Even ED’s staunchest supporters would have questioned whether the man was not underestimating the task that lay ahead.
But fast-forward to 2026, eight years down the road, Zimbabwe’s economic performance is only being described in superlatives.
What used to be grudgingly acknowledged behind closed doors is now being openly trumpeted, including by erstwhile incorrigible pessimists.
The latest disciple of Zimbabwe’s gospel of economic resurgence is of course Duma Boko, the president of neighbouring Botswana, who, through his recent three-day stayover, could not help but effusively express his wonderment with the frenetic pace of activity and economic growth taking place.
He bore witness to streets clogged with vehicular traffic — itself a sign of an economy on the move — and talked about the impressive construction activity, which is also benefitting brickmakers from Botswana.
Zimbabwe’s economy, he observed and concluded, was growing at a “blistering” pace.
On its irrepressible path to become an empowered, highly industrialised, modern and prosperous State, Zimbabwe has clearly won over a lot of admirers, not least the African Development Bank and Food and Agriculture Organisation of the United Nations, which have been overawed by the manner and rate at which the country has managed to reclaim its lost status as a major agricultural producer.
We are now harvesting record quantities of wheat that seemed improbable or impossible just a few years ago.
In fact, we are now the second wheat self-sufficient country on the continent.
All things being equal, our farmers are more than likely to smash another record this year.
It is the same for tobacco, where beneficiaries of the Land Reform Programme are harvesting a fortune from the soil bought with the blood of our gallant freedom fighters and reclaimed through the revolutionary fervour of our people.
Inflation, the chief tormentor of Zimbabweans for the best part of two decades, has finally been tamed, happily dropping to single-digit level in local currency terms, the first time in nearly 30 years.
So, on that fateful day when ED defiantly vowed that Zimbabwe could still grow despite and in spite of the debilitating scourge of sanctions, that was not false bravado but the steely determination, willpower, belief, experience and faith of a man who was dead set on achieving the vision he had set for the country.
You underestimate ED at your peril.
This is a man whose life was, for more than six decades, shaped in the crucible of Zimbabwe’s struggle, mostly in the tactical and highly cerebral field of intelligence.
All his stripes are well-earned.
This means Zimbabwe’s economic resurgence is far from being fortuitous.
Luke 14: 28-33 reminds us: “For which of you, desiring to build a tower, does not first sit down and count the cost, whether he has enough to complete it?

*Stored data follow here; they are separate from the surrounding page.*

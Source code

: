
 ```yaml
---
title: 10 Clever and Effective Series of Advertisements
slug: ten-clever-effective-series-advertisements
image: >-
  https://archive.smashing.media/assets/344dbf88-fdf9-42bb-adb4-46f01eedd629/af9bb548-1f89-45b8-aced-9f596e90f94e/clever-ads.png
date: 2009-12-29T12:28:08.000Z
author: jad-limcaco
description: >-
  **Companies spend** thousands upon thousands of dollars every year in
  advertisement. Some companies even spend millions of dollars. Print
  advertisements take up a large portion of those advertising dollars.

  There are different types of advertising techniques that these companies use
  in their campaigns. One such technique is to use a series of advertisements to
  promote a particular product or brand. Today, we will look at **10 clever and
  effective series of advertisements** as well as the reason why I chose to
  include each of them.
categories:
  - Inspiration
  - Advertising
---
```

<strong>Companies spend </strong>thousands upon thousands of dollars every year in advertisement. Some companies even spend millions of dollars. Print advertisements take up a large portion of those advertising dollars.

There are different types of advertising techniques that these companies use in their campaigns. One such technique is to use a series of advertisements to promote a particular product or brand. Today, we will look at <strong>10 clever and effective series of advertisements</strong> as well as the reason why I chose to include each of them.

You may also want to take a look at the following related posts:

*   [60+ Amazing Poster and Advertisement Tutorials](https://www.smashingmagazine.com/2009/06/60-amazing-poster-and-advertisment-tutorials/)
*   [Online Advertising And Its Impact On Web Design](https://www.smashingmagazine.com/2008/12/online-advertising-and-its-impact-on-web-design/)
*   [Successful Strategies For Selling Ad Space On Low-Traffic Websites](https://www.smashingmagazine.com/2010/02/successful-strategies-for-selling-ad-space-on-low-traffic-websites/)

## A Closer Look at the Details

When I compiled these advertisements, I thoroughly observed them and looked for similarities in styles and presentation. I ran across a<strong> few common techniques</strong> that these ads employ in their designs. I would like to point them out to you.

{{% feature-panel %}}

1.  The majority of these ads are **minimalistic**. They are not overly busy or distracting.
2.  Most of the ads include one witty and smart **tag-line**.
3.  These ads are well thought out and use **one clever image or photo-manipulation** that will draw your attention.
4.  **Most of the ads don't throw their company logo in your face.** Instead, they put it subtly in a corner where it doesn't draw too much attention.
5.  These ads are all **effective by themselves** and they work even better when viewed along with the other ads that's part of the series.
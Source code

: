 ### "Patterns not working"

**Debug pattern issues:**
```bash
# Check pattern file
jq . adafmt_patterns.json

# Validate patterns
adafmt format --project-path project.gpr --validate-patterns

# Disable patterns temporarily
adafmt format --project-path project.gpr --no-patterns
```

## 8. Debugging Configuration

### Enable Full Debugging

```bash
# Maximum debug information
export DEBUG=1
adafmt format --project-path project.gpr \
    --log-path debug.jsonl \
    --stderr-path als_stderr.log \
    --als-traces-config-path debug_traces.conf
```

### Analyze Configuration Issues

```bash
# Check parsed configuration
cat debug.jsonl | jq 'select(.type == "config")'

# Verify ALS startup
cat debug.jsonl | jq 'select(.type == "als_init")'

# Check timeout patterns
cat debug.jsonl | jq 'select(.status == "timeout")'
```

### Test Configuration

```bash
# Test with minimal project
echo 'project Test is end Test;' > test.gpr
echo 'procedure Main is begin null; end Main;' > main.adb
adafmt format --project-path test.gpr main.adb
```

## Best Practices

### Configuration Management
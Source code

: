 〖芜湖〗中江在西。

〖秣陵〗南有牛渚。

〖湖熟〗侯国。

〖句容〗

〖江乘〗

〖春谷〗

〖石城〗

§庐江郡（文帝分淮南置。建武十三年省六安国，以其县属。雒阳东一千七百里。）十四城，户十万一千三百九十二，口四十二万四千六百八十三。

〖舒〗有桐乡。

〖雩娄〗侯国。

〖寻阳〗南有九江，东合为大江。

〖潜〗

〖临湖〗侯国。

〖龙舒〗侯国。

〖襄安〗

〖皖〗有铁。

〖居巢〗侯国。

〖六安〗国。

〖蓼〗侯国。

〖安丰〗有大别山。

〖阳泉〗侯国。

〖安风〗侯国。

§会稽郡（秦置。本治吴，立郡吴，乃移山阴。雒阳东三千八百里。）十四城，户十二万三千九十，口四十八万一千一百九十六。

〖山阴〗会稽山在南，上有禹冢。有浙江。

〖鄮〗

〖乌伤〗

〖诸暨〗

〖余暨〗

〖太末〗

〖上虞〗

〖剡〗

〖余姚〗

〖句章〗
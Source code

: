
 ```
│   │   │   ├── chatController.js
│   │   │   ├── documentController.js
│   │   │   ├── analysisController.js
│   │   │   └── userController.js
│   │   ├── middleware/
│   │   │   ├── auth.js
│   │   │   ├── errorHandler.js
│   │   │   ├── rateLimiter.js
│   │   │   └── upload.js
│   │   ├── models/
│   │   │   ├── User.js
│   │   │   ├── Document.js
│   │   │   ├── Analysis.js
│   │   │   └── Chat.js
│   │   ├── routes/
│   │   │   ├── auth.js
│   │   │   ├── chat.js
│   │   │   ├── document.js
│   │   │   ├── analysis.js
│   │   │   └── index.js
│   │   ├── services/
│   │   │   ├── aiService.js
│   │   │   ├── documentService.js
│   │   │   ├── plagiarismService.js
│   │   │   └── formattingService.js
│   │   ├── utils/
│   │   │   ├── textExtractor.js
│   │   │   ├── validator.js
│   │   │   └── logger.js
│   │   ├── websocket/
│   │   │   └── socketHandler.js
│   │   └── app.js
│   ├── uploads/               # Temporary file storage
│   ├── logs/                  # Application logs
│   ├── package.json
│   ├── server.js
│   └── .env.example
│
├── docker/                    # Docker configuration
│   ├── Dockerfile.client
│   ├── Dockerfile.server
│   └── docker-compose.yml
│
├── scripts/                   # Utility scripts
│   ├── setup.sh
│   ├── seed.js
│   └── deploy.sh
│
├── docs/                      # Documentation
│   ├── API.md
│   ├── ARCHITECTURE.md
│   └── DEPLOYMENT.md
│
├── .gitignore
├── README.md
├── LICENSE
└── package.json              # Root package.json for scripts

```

“Otherwise, when he has laid a foundation and is not able to finish, all who see it begin to mock him, saying, ‘This man began to build and was not able to finish.’ Or what king, going out to encounter another king in war, will not sit down first and deliberate whether he is able with 10 000 to meet him who comes against him with 20 000? And if not, while the other is yet a great way off, he sends a delegation and asks for terms of peace.”
Unsettled
But our current realities, where life is now stable and better, are leading to dangerous amnesia, as trials and tribulations of the recent past are conveniently forgotten.
Not so long ago, queues, for everything and anything, had become a lifestyle and symptom of general malaise caused by the mental poverty that was afflicting the nation.
You see, where mental poverty becomes pervasive, people fatally embrace the wretched circumstances of their lives as inescapable and ordained.
Phew!
How easily we forget!
We are already taking our relatively present pleasant circumstances for granted.
The Americans have since reconciled themselves to the fact that sanctions, which were widely expected to break us, have largely become moot.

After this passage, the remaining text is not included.